■ WORK TASK ■
Work out how many lines of the material contain the string "begin"; the answer is that number only.

■ RECORD SET ■
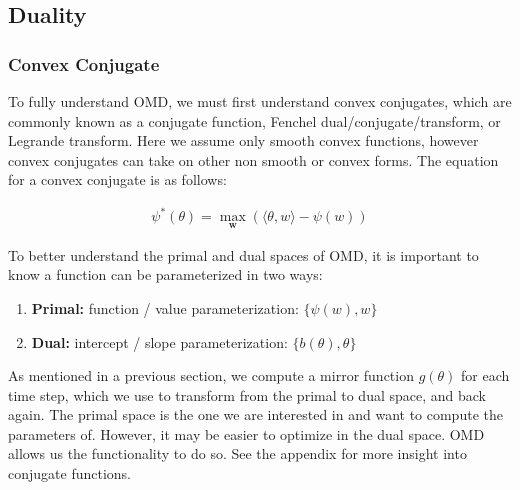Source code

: \documentclass[11pt]{article}
\begin{document}
\subsection{Duality}
\label{sec:duality}

\subsubsection{Convex Conjugate}
To fully understand OMD, we must first understand convex conjugates, which are commonly known as a conjugate function, Fenchel dual/conjugate/transform, or Legrande transform. Here we assume only smooth convex functions, however convex conjugates can take on other non smooth or convex forms. The equation for a convex conjugate is as follows:


\begin{align}
\label{eq:8}
    \psi^*(\theta) = \max\limits_{\textbf{w}} (\langle \theta, w \rangle - \psi(w))
\end{align}

To better understand the primal and dual spaces of OMD, it is important to know a function can be parameterized in two ways:

\begin{enumerate}
    \item \textbf{Primal:} function / value parameterization:
    $\{\psi(w), w\}$
    \item \textbf{Dual:} intercept / slope parameterization: 
    $\{b(\theta), \theta\}$
\end{enumerate}


As mentioned in a previous section, we compute a mirror function $g(\theta)$ for each time step, which we use to transform from the primal to dual space, and back again. The primal space is the one we are interested in and want to compute the parameters of. However, it may be easier to optimize in the dual space. OMD allows us the functionality to do so. See the appendix for more insight into conjugate functions.
\end{document}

■ RESPONSE TO THIS EXERCISE ■
3